Process flow of Automatic Invoice Digitization.
The key features such as data extraction, data validation make us outstand in the current market. Here is the typical process flow for automatic invoice digitization:
- Uploading of invoices either single file or in bulk through the web interface or the API interface offered by the tool. Image formats such as .jpg, .png, etc. and pdf formats are generally supported.
- Extraction of text and tables from the invoice(s). Text extraction is done using optical character recognition (OCR). Table extraction is done by localizing the tables, identifying the rows and columns and extracting the text from the cells using OCR. OCR and table extraction typically use deep learning models. Deep learning models report an accuracy measure that indicates how well the models can perform the desired task.
- Identification of the various fields in the invoice. Once the text and the tables are extracted, the next task is to identify what text is what. For example, in an invoice, one may need to extract several fields such as the invoice number, the invoice date and total. Every tool extracts the common fields found in an invoice and typically have provisions to extract custom fields. Different tools in the market use their own algorithms to do this and report a performance measure.
- Manual handling of exception cases and verification. A human verifies the information extracted from the invoices and manually enter the data of exceptional invoices that the tool has not been able to extract.
- Digitized invoice information is sent for further processing into the organization’s ERP system and analytics.
This process saves time as the software tools can process a single invoice in anywhere from a few seconds to a minute.

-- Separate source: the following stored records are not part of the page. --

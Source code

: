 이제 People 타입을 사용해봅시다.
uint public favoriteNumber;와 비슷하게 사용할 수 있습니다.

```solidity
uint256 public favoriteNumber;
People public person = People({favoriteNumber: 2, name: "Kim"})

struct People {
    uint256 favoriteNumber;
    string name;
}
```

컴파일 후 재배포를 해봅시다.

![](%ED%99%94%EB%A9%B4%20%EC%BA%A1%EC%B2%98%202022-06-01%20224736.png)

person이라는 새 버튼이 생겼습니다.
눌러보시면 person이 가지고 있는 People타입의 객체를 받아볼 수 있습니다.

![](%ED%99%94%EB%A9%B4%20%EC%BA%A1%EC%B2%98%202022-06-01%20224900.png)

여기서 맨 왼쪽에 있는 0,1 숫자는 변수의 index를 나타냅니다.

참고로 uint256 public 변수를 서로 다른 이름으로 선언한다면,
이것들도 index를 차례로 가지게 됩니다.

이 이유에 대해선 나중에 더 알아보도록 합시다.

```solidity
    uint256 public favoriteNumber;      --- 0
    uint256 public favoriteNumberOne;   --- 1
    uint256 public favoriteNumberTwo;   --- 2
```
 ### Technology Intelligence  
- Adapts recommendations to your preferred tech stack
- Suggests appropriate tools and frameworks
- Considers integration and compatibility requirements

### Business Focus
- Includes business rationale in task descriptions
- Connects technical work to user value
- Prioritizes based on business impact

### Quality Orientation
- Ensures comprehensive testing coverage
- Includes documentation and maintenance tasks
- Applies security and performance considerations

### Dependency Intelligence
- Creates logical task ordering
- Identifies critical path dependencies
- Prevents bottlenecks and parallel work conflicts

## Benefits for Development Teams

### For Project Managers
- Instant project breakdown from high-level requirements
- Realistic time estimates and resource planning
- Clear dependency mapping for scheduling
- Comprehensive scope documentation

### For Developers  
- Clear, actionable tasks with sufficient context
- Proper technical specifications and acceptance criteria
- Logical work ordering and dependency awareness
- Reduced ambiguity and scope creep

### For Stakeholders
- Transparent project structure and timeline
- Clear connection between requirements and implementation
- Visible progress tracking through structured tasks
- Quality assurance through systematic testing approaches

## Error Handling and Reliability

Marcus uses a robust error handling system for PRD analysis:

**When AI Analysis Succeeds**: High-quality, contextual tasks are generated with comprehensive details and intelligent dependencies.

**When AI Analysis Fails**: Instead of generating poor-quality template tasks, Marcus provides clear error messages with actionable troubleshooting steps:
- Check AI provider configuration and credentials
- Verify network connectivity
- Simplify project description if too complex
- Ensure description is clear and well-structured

Manual effort in data entry is reduced as a human is required only to handle exception cases and verification. These software tools generally have integrations with an existing ERP systems that an organization may already be using, for seamless integration into the AP process flow. Furthermore, the software tools might offer extra features such as support for other forms of documents e.g. receipts, purchase orders, legal identification documents, etc; support for non-English languages, etc.
iKapture focuses on versatility, user-friendly solution that can customize based on the customer needs. It offers the following features that makes us outstanding in the market.
- Easy addition of custom fields.
- Allows to customize fields based on the specific needs of the business. For example, the fields and identification numbers for businesses vary from country to country and the software needs to capture this. Typically in the market the softwares needs additional efforts to customize which will be time consuming where as IKapture offers a simple in-built solution to do this. One can add custom fields into the software at any time by simply naming the field and providing atleast one synonym to it through the simple interface provided for custom field addition. The custom field will be extracted from thereon.
- Easy to retrain for the extraction of new layouts of tables. Tables in invoices can be quite complex and can have several different kinds of layouts. For other tools, if a table with a new kind of layout the data extraction is limited, one may need to precisely crop the whole layout of the table manually for a few documents so that the deep learning model of the tool is “retrained” to identify the new layout. IKapture on the other hand needs the header and the footer of the new table layout to be captured manually instead of the whole layout and the whole table layout gets automatically extracted.
- Easily customizable to new kinds of documents, iKapture offers versatility in this scenario as it can extract from any kind of document as long as the document has a key-value format for the fields. This makes customization to new documents virtually the same as addition of custom fields as described above.